I learned to swim one summer on the Greek island of Poros. Each of my parents had a teaching style that contributed to my eventual success, though I recognized this only in retrospect long afterwards.
My father was the first to try. He took me to a fisherman’s dock and we walked together to the end of the jetty.
“Jump!” He commanded.
“No!!” Even at not-yet-eight I could match my dad decibel for decibel.
“JUMP!!!” This time it was a bellow, and I jumped.
I sank to the bottom, bubbles escaping from my mouth and nose. Without any effort on my part, it seemed, I soon found myself coming back up. I yelled for help, but succeeded only in gulping down a mouthful of sea water. Before I knew it I was going back down, down, down. . .
and coming back up again. As I rose to the surface for the second time I flailed my arms blindly but, immediately and inexorably, it seemed, began to sink.
Yet again I was propelled upwards but began to feel myself helplessly sinking again even as I broke the surface. “Going down for the third time,” came a small, wordless warning. Somehow that quiet voice penetrated my consciousness even as my body had already succumbed to the inevitability of a watery fate: I stretched out my hand and grabbed the edge of the dock.
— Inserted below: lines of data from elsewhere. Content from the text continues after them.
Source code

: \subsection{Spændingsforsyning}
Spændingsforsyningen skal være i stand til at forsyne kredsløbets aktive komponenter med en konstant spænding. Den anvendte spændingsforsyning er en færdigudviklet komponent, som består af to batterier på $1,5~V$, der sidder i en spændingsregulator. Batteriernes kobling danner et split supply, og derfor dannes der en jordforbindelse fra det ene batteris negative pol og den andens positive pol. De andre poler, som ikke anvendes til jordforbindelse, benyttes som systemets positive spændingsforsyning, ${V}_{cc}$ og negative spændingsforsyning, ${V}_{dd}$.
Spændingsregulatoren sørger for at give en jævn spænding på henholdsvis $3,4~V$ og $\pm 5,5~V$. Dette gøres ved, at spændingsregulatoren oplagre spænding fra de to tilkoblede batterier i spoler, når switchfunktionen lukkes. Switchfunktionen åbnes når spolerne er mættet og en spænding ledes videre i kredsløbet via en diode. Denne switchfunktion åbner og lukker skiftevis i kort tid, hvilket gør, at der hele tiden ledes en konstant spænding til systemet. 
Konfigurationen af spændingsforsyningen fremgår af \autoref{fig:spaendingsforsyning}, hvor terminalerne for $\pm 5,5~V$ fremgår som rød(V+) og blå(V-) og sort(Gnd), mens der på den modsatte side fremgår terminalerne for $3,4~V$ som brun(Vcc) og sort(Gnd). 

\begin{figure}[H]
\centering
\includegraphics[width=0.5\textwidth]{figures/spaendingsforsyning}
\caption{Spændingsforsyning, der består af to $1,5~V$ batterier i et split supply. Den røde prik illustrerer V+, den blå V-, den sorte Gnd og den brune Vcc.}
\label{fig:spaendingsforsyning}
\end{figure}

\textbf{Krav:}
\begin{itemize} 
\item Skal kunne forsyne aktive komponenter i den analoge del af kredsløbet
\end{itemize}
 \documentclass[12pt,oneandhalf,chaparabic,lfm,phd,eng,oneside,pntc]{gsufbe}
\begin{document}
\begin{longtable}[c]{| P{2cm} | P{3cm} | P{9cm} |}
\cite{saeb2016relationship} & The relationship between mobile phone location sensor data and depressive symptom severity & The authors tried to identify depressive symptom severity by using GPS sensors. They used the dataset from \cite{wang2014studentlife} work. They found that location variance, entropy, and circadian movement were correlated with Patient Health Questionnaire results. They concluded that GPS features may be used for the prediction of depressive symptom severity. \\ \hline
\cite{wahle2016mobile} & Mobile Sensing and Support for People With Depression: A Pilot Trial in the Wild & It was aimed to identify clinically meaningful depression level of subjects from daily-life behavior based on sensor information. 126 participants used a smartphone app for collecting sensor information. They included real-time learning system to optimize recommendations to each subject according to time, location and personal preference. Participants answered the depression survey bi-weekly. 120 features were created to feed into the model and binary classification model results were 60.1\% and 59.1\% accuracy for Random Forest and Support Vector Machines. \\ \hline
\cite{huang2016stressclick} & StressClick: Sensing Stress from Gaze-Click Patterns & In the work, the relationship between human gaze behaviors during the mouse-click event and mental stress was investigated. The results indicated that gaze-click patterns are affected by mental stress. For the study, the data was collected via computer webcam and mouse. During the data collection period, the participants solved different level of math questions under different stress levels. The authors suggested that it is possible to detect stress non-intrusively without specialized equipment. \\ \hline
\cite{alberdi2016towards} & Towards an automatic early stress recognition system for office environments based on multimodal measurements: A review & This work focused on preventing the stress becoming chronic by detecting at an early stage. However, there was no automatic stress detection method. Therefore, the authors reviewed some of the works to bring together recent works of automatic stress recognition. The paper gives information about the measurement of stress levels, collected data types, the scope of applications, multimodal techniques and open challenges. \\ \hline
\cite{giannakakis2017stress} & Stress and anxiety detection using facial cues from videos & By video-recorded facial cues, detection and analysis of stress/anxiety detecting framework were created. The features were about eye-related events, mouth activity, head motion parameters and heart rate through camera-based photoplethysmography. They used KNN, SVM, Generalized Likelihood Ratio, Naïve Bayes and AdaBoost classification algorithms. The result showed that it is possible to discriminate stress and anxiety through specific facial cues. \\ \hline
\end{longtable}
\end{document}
Dad was waiting there as I pulled myself back up. “There! Was that so bad after all?”
I said nothing. It hadn’t been so bad. All I had had to do was to reach out and catch hold; but I certainly wasn’t going to admit that to Dad. I sulked outwardly to cover an inward self-satisfaction as I walked back with him, dripping dry, to Mum, Sally, and breakfast.
Back in the early Sixties there wasn’t an established tourist trade in the Greek islands. Poros was a sleepy little fishing community and I can’t recall meeting any other foreigners or holiday-makers while we were there. I remember only vaguely the sunny, sparsely furnished room we stayed in, upstairs from the taverna where we also ate some of our meals. But I remember well our own completely private cove, the one we set out for every morning after breakfast, as soon as Mum had packed towels, plastic buckets and spades and rubber rings for me and two-and-a-half year-old Sally, and sandwiches for lunch. The rocky coastline of the island must have been made up of dozens of these coves, and ours was a gently ebbing and flowing pool of water warmed by the morning sun, protected from the force of the waves by a semi-circle of black rocks, with a firm, sandy beach sloping down to the sea; perfect for children.
With one exception: the jellyfish. Our little bay was swarming with them, and Sally and I were adamant about not setting even one toe in the water if there was any chance whatsoever of coming in contact with their gelatinous, flesh-crawling coldness. So, good father that he was, Dad went down ahead of us, diving repeatedly into the water until he had collected every single last jellyfish from the cove and set them all out on the rocks to dry. When the water could be definitively declared jellyfish-free, Sally and I consented to set out for the beach and flanked by each of our parents, to venture gingerly into the gloriously warm, gently undulating Aegean Sea.
Mum’s approach to teaching me to swim was as gentle as the wavelets in the cove. We waded into the water together until she was waist-deep and I chest-deep, safely inside the inflated rubber ring. As I stood on tiptoe with the water lapping at my chin and my fingers grasping the edge of the ring, Mum quietly swam a few strokes away from me, breaststroke, head-above-water, as always. Then, standing no more than ten feet away, she reached out both arms and said quietly, “Come to me.” I hesitated, but not for long. I could almost reach out and touch her, I knew from the day before that the water itself would lift me up, and besides, I had the rubber ring. With hardly a second thought I took the leap of faith and flung myself toward her, arms frantically doggy-paddling, feet lifting off the sea floor almost of their own accord. Within seconds I was there. I had done it, and everyone was cheering.
It wasn’t hard to take the next step and discard the rubber ring; in fact it was easier to swim forward without it in the way. I was a swimmer now and no longer feared the sea. Looking back, I see that each of my parents’ approaches nicely complemented the other. If my father had tried shouting at me again, I would probably have dug in my heels, stuck out my lower lip, and stubbornly refused to move. But if I hadn’t learned the day before that the water would naturally buoy me up, I might not have dared entrust myself to the waves, no matter how gently my mother had urged me on. Still, my swimming prowess stopped somewhere in-between Mum’s cautious, head-above-water breast-stroke and Dad’s easy, confident crawl.